Thursday 19 April 2018

THE COST OF BREXIT

Global Future (HERE) have published a paper asking if the price of Brexit is too high. Cleverly, they have used the government's own figures from the official impact assessment leaked to Buzzfeed in January this year. This famously didn't assess the impact of the government's own preferred solution (amazing in itself!) but GF have interpolated the figures based on Theresa May's Mansion House Speech on 2nd March where she allowed us a glimpse of what this mysterious scenario is.


Based on the figures it is possible to see that "every possible scenario – including a 'bespoke deal' – will leave Britain poorer and cost taxpayers hundreds of millions of pounds per week".
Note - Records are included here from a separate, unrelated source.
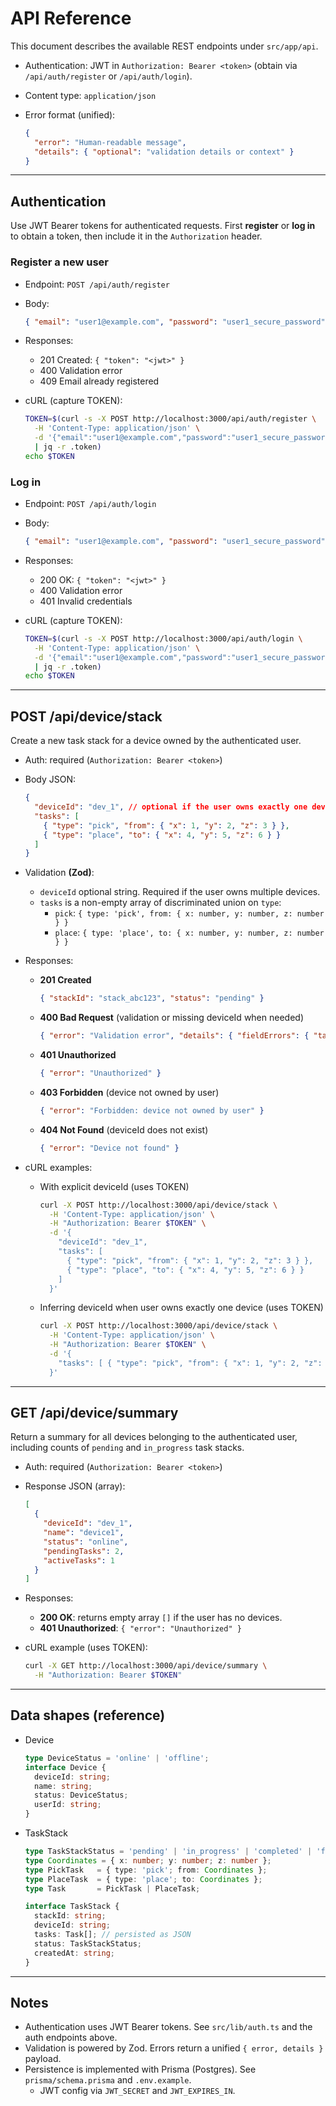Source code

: # API Reference

This document describes the available REST endpoints under `src/app/api`.

- Authentication: JWT in `Authorization: Bearer <token>` (obtain via `/api/auth/register` or `/api/auth/login`).
- Content type: `application/json`
- Error format (unified):

  ```json
  {
    "error": "Human-readable message",
    "details": { "optional": "validation details or context" }
  }
  ```

---

## Authentication

Use JWT Bearer tokens for authenticated requests. First **register** or **log in** to obtain a token, then include it in the `Authorization` header.

### Register a new user

- Endpoint: `POST /api/auth/register`
- Body:

  ```json
  { "email": "user1@example.com", "password": "user1_secure_password", "name": "user1" }
  ```

- Responses:
  - 201 Created: `{ "token": "<jwt>" }`
  - 400 Validation error
  - 409 Email already registered

- cURL (capture TOKEN):

  ```zsh
  TOKEN=$(curl -s -X POST http://localhost:3000/api/auth/register \
    -H 'Content-Type: application/json' \
    -d '{"email":"user1@example.com","password":"user1_secure_password","name":"user1"}' \
    | jq -r .token)
  echo $TOKEN
  ```

### Log in

- Endpoint: `POST /api/auth/login`
- Body:

  ```json
  { "email": "user1@example.com", "password": "user1_secure_password" }
  ```

- Responses:
  - 200 OK: `{ "token": "<jwt>" }`
  - 400 Validation error
  - 401 Invalid credentials

- cURL (capture TOKEN):

  ```zsh
  TOKEN=$(curl -s -X POST http://localhost:3000/api/auth/login \
    -H 'Content-Type: application/json' \
    -d '{"email":"user1@example.com","password":"user1_secure_password"}' \
    | jq -r .token)
  echo $TOKEN
  ```

---

## POST /api/device/stack

Create a new task stack for a device owned by the authenticated user.

- Auth: required (`Authorization: Bearer <token>`)
- Body JSON:

  ```json
  {
    "deviceId": "dev_1", // optional if the user owns exactly one device
    "tasks": [
      { "type": "pick", "from": { "x": 1, "y": 2, "z": 3 } },
      { "type": "place", "to": { "x": 4, "y": 5, "z": 6 } }
    ]
  }
  ```

- Validation **(Zod)**:
  - `deviceId` optional string. Required if the user owns multiple devices.
  - `tasks` is a non-empty array of discriminated union on `type`:
    - `pick`: `{ type: 'pick', from: { x: number, y: number, z: number } }`
    - `place`: `{ type: 'place', to: { x: number, y: number, z: number } }`

- Responses:
  - **201 Created**

    ```json
    { "stackId": "stack_abc123", "status": "pending" }
    ```

  - **400 Bad Request** (validation or missing deviceId when needed)

    ```json
    { "error": "Validation error", "details": { "fieldErrors": { "tasks": ["..."] } } }
    ```

  - **401 Unauthorized**

    ```json
    { "error": "Unauthorized" }
    ```

  - **403 Forbidden** (device not owned by user)

    ```json
    { "error": "Forbidden: device not owned by user" }
    ```

  - **404 Not Found** (deviceId does not exist)

    ```json
    { "error": "Device not found" }
    ```

- cURL examples:
  - With explicit deviceId (uses TOKEN)

    ```zsh
    curl -X POST http://localhost:3000/api/device/stack \
      -H 'Content-Type: application/json' \
      -H "Authorization: Bearer $TOKEN" \
      -d '{
        "deviceId": "dev_1",
        "tasks": [
          { "type": "pick", "from": { "x": 1, "y": 2, "z": 3 } },
          { "type": "place", "to": { "x": 4, "y": 5, "z": 6 } }
        ]
      }'
    ```

  - Inferring deviceId when user owns exactly one device (uses TOKEN)

    ```zsh
    curl -X POST http://localhost:3000/api/device/stack \
      -H 'Content-Type: application/json' \
      -H "Authorization: Bearer $TOKEN" \
      -d '{
        "tasks": [ { "type": "pick", "from": { "x": 1, "y": 2, "z": 3 } } ]
      }'
    ```

---

## GET /api/device/summary

Return a summary for all devices belonging to the authenticated user, including counts of `pending` and `in_progress` task stacks.

- Auth: required (`Authorization: Bearer <token>`)
- Response JSON (array):

  ```json
  [
    {
      "deviceId": "dev_1",
      "name": "device1",
      "status": "online",
      "pendingTasks": 2,
      "activeTasks": 1
    }
  ]
  ```

- Responses:
  - **200 OK**: returns empty array `[]` if the user has no devices.
  - **401 Unauthorized**: `{ "error": "Unauthorized" }`

- cURL example (uses TOKEN):

  ```zsh
  curl -X GET http://localhost:3000/api/device/summary \
    -H "Authorization: Bearer $TOKEN"
  ```
  
---

## Data shapes (reference)

- Device

  ```ts
  type DeviceStatus = 'online' | 'offline';
  interface Device {
    deviceId: string;
    name: string;
    status: DeviceStatus;
    userId: string;
  }
  ```

- TaskStack

  ```ts
  type TaskStackStatus = 'pending' | 'in_progress' | 'completed' | 'failed';
  type Coordinates = { x: number; y: number; z: number };
  type PickTask   = { type: 'pick'; from: Coordinates };
  type PlaceTask  = { type: 'place'; to: Coordinates };
  type Task       = PickTask | PlaceTask;

  interface TaskStack {
    stackId: string;
    deviceId: string;
    tasks: Task[]; // persisted as JSON
    status: TaskStackStatus;
    createdAt: string;
  }
  ```

---

## Notes

- Authentication uses JWT Bearer tokens. See `src/lib/auth.ts` and the auth endpoints above.
- Validation is powered by Zod. Errors return a unified `{ error, details }` payload.
- Persistence is implemented with Prisma (Postgres). See `prisma/schema.prisma` and `.env.example`.
  - JWT config via `JWT_SECRET` and `JWT_EXPIRES_IN`.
The table on page 5 sets out the totals as (a) Extra annual borrowing by 2033  (b) the cost per week at 2018 prices:
  • EEA Option £17 billion extra borrowing, £262 million per week
  • FTA Option £57 billion extra borrowing, £877 million per week
  • WTO Option £81 billion extra borrowing, £1250 million per week
  • Bespoke Option £40 billion extra borrowing, £615 million per week
Bear in mind the EU are unlikely to acceded to all our "bespoke" demands and so the final figure will probably be between £615 and £877 million per week in extra borrowing (or higher taxation).

Armed with what they say is a "menu with prices" they then used Populus and a sample of 2068 people to see what they thought about the Brexit options. 
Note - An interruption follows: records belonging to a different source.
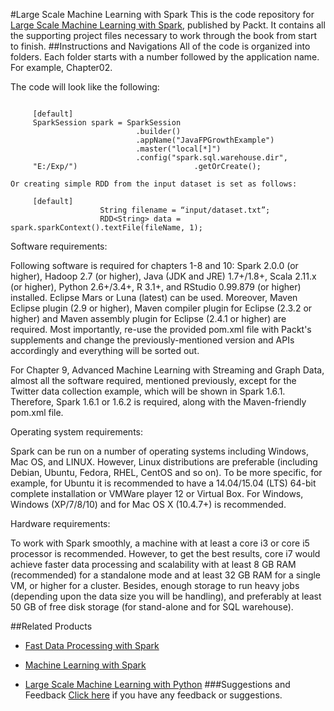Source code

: #Large Scale Machine Learning with Spark
This is the code repository for [Large Scale Machine Learning with Spark](https://www.packtpub.com/big-data-and-business-intelligence/machine-learning-spark?utm_source=github&utm_medium=repository&utm_campaign=9781783288519), published by Packt. It contains all the supporting project files necessary to work through the book from start to finish.
##Instructions and Navigations
All of the code is organized into folders. Each folder starts with a number followed by the application name. For example, Chapter02.



The code will look like the following:
```

     [default] 
     SparkSession spark = SparkSession 
                            .builder() 
                            .appName("JavaFPGrowthExample") 
                            .master("local[*]") 
                            .config("spark.sql.warehouse.dir", 
     "E:/Exp/")                          .getOrCreate(); 

Or creating simple RDD from the input dataset is set as follows: 

     [default] 
                    String filename = “input/dataset.txt”; 
                    RDD<String> data = spark.sparkContext().textFile(fileName, 1); 

```

Software requirements: 

Following software is required for chapters 1-8 and 10: Spark 2.0.0 (or higher), Hadoop 2.7 
(or higher), Java (JDK and JRE) 1.7+/1.8+, Scala 2.11.x (or higher), Python 2.6+/3.4+, R 3.1+, 
and RStudio 0.99.879 (or higher) installed. Eclipse Mars or Luna (latest) can be used. 
Moreover, Maven Eclipse plugin (2.9 or higher), Maven compiler plugin for Eclipse (2.3.2 or 
higher) and Maven assembly plugin for Eclipse (2.4.1 or higher) are required. Most 
importantly, re-use the provided pom.xml file with Packt's supplements and change the 
previously-mentioned version and APIs accordingly and everything will be sorted out. 

For Chapter 9, Advanced Machine Learning with Streaming and Graph Data, almost all the 
software required, mentioned previously, except for the Twitter data collection example, 
which will be shown in Spark 1.6.1. Therefore, Spark 1.6.1 or 1.6.2 is required, along with 
the Maven-friendly pom.xml file. 

Operating system requirements: 

Spark can be run on a number of operating systems including Windows, Mac OS, and 
LINUX. However, Linux distributions are preferable (including Debian, Ubuntu, Fedora, 
RHEL, CentOS and so on). To be more specific, for example, for Ubuntu it is recommended 
to have a 14.04/15.04 (LTS) 64-bit complete installation or VMWare player 12 or Virtual 
Box.  For Windows, Windows (XP/7/8/10) and for Mac OS X (10.4.7+) is recommended. 

Hardware requirements: 

To work with Spark smoothly, a machine with at least a core i3 or core i5 processor is 
recommended.  However, to get the best results, core i7 would achieve faster data 
processing and scalability with at least 8 GB RAM (recommended) for a standalone mode 
and at least 32 GB RAM for a single VM, or higher for a cluster. Besides, enough storage to 
run heavy jobs (depending upon the data size you will be handling), and preferably at least 
50 GB of free disk storage (for stand-alone and for SQL warehouse).

##Related Products
* [Fast Data Processing with Spark](https://www.packtpub.com/big-data-and-business-intelligence/fast-data-processing-spark?utm_source=github&utm_medium=repository&utm_campaign=9781782167068)

* [Machine Learning with Spark](https://www.packtpub.com/big-data-and-business-intelligence/machine-learning-spark?utm_source=github&utm_medium=repository&utm_campaign=9781783288519)

* [Large Scale Machine Learning with Python](https://www.packtpub.com/big-data-and-business-intelligence/large-scale-machine-learning-python?utm_source=github&utm_medium=repository&utm_campaign=9781785887215)
###Suggestions and Feedback
[Click here](https://docs.google.com/forms/d/e/1FAIpQLSe5qwunkGf6PUvzPirPDtuy1Du5Rlzew23UBp2S-P3wB-GcwQ/viewform) if you have any feedback or suggestions.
In particular we asked whether they thought the overall cost of each deal represented ‘too high a price’ to leave the EU. In addition, we asked Leave voters whether each deal represented a deal that was as good or better than they had hoped for when casting their vote, or worse. In both cases the results were emphatic:

Leavers and the public at large reject every Brexit deal modelled by government, and ministers’ own preferred scenario (EEA, FTA, WTO, a bespoke deal), as Too High a Price to leave the EU by enormous majorities.[the EEA option by 83%, FTA and WTO by 87% and even the bespoke deal by 77%]

• The vast majority of Leavers regard each deal as worse than they had hoped when voting to Leave the EU.
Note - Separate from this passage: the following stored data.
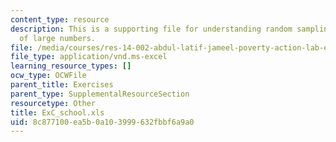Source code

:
 ```yaml
---
content_type: resource
description: This is a supporting file for understanding random sampling and the law
  of large numbers.
file: /media/courses/res-14-002-abdul-latif-jameel-poverty-action-lab-executive-training-evaluating-social-programs-2011-spring-2011/8c877100ea5b0a103999632fbbf6a9a0_ExC_school.xls
file_type: application/vnd.ms-excel
learning_resource_types: []
ocw_type: OCWFile
parent_title: Exercises
parent_type: SupplementalResourceSection
resourcetype: Other
title: ExC_school.xls
uid: 8c877100-ea5b-0a10-3999-632fbbf6a9a0
---
```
• Finally, we asked voters, if forced to choose which deal they would like to leave the EU both Leavers (narrowly), and the public at large (by a significant distance), chose the EEA model (the so-called Norway option) as their preferred deal of those on the table.

So, one can conclude people are far more rational than Brexiteers give them credit for. Brexit was only attractive when the prices were hidden, now the true figures are coming out it's clear that enthusiasm for the extreme options is waning and even the bespoke deal doesn't seem to have anything like majority support.

And while the government is pursuing a hard Brexit by leaving the single market and customs union, people are actually far more pragmatic and prefer the EEA option over any of the others. It seems to me Brexiteers have much the harder job in trying to convince people that going over a cliff edge won't hurt. All we have to do is keep sending out the same message - it will.